Clue #2: 90% of advertisers buy digital media along with traditional media in campaigns.
Finally, the surveys found that when advertisers rated the effectiveness of each form of media that they were buying, and when we lumped all forms of digital media together and all forms of traditional media together, the rating was the same for both.
Clue #3: Digital advertising is commoditized. Virtually all traditional media companies are selling it.
Put all of that together, and it becomes clear that advertisers want to buy from a company that can sell them a package of traditional media and the digital media products that they crave.
That really shouldn’t be news to anyone. Pretty much everybody would agree with that statement.
So why, then, did we find this statistic in the latest benchmarking report: On average, 25% of a radio station’s customers are buying digital products from the station. Conversely, nearly all radio buyers (97%) who were surveyed said they were buying some form of digital advertising.
That’s another set of statistics that we need to let sink in. Virtually all radio buyers are buying digital, yet 75% of the average station’s customers aren’t buying digital from the station. Wow.
I’m betting that a lot of stations don’t know what percentage of their radio buyers are buying digital from them. It should be easy to figure out. I’m also betting that stations don’t know how many advertisers in their markets are not buying from their station. Generally, it’s probably north of 80%.
And therein lies the opportunity. Radio is a fantastic driver of digital action, as proven by the software programs that link an advertiser’s website traffic to its radio schedule.

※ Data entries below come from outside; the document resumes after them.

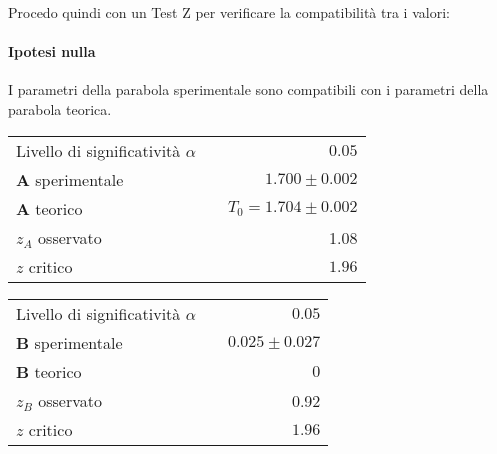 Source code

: \documentclass{article}
\begin{document}
	\noindent
	Procedo quindi con un Test Z per verificare la compatibilità tra i valori:
	
	\paragraph{Ipotesi nulla} I parametri della parabola sperimentale sono compatibili con i parametri della parabola teorica.
	
	\vspace{0.7cm}
	\begin{minipage}{0.5\textwidth}
		\begin{table}[H]
			\centering
			\begin{tabular}{lr} 
				Livello di significatività $\alpha$		&$\quad 0.05$  \\
				\textbf{A} sperimentale				& $\quad1.700 \pm 0.002 $\\
				\textbf{A} teorico					& $\quad T_0  = 1.704 \pm 0.002$ \\
				$z_{A}$ osservato 					& $\quad$1.08 \\
				$z$ critico     	& $\quad 1.96$
			\end{tabular}
		\end{table}
	\end{minipage}
	\begin{minipage}{0.5\textwidth}
		\begin{table}[H]
			\centering
			\begin{tabular}{lr} 
				Livello di significatività $\alpha$		&$\quad 0.05$  \\
				\textbf{B} sperimentale				& $\quad0.025 \pm  0.027$	\\ 
				\textbf{B} teorico					& $\quad 0$ \\
				$z_{B}$ osservato 					& $\quad$ 0.92 \\
				$z$ critico     	& $\quad 1.96$
			\end{tabular}
		\end{table}
	\end{minipage}
	
\end{document}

A spot airs, traffic rises. Simple as that. You won’t see the same from billboards, newspaper ads, or direct mail. Radio combined with digital is one of the clearest marketing examples I’ve seen where 1+1=3.
Advertisers are looking for a friendly, knowledgeable media company to help them with their marketing. They aren’t looking to buy just radio, or TV, or email marketing, or billboards. They’re looking for help navigating what has become a very confusing marketing landscape. The sales rep who goes in pitching radio (or TV or outdoor for that matter) as being bigger and better than any other type of media will suffer the same fate as a suitor who does all the talking on the first date.
There’s an opportunity here for the radio industry, and it’s a big one. Imagine that most of your customers are buying a product that you’re selling, but they’re not buying it from you. Imagine that they’re probably spending at least twice as much money on that product as they are on broadcast spots. (Our survey of 1,175 radio buyers shows an average annual expenditure of $27,871 on radio advertising and $65,295 on digital advertising.) There’s an opportunity if I ever saw one.
Conversely, for buyers, imagine that you’re buying digital products from an SEO (search engine optimization) company or someone selling audience-extension banners across multiple websites. Doesn’t it make sense to dovetail the campaign with all marketing, and doesn’t it make sense to use radio as the megaphone to any digitally-focused campaign?
Sure, it’s an opportunity. But I actually prefer that the radio industry see all of this as a threat. Opportunities are optional, threats spur action. Getting threat-motivated will require looking at the cold, hard facts in a dispassionate way. It will require looking at some fact that might be a bit scary, too. And all of that will take time.
Answer: The ones being cut are those looking for shortcuts to the process.